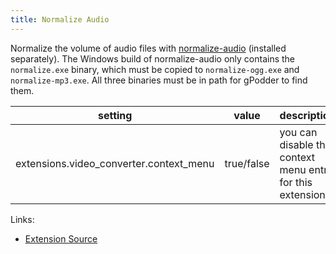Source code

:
 ```yaml
---
title: Normalize Audio
---
```


Normalize the volume of audio files with [normalize-audio](http://normalize.nongnu.org/) (installed separately).
The Windows build of normalize-audio only contains the `normalize.exe` binary, which must be copied to `normalize-ogg.exe` and `normalize-mp3.exe`.
All three binaries must be in path for gPodder to find them.

| setting                                   | value      | description                                               |
|-------------------------------------------|------------|-----------------------------------------------------------|
| extensions.video\_converter.context\_menu | true/false | you can disable the context menu entry for this extension |

Links:

-   [Extension Source](https://github.com/gpodder/gpodder/blob/master/share/gpodder/extensions/normalize_audio.py)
* * *
** Aim of the task **
Could you give back the full listing word for word, leaving out the images?

** Written solution **
Source code

:
 ```yaml
---
title: Normalize Audio
---
```


Normalize the volume of audio files with [normalize-audio](http://normalize.nongnu.org/) (installed separately).
The Windows build of normalize-audio only contains the `normalize.exe` binary, which must be copied to `normalize-ogg.exe` and `normalize-mp3.exe`.
All three binaries must be in path for gPodder to find them.

| setting                                   | value      | description                                               |
|-------------------------------------------|------------|-----------------------------------------------------------|
| extensions.video\_converter.context\_menu | true/false | you can disable the context menu entry for this extension |

Links:

-   [Extension Source](https://github.com/gpodder/gpodder/blob/master/share/gpodder/extensions/normalize_audio.py)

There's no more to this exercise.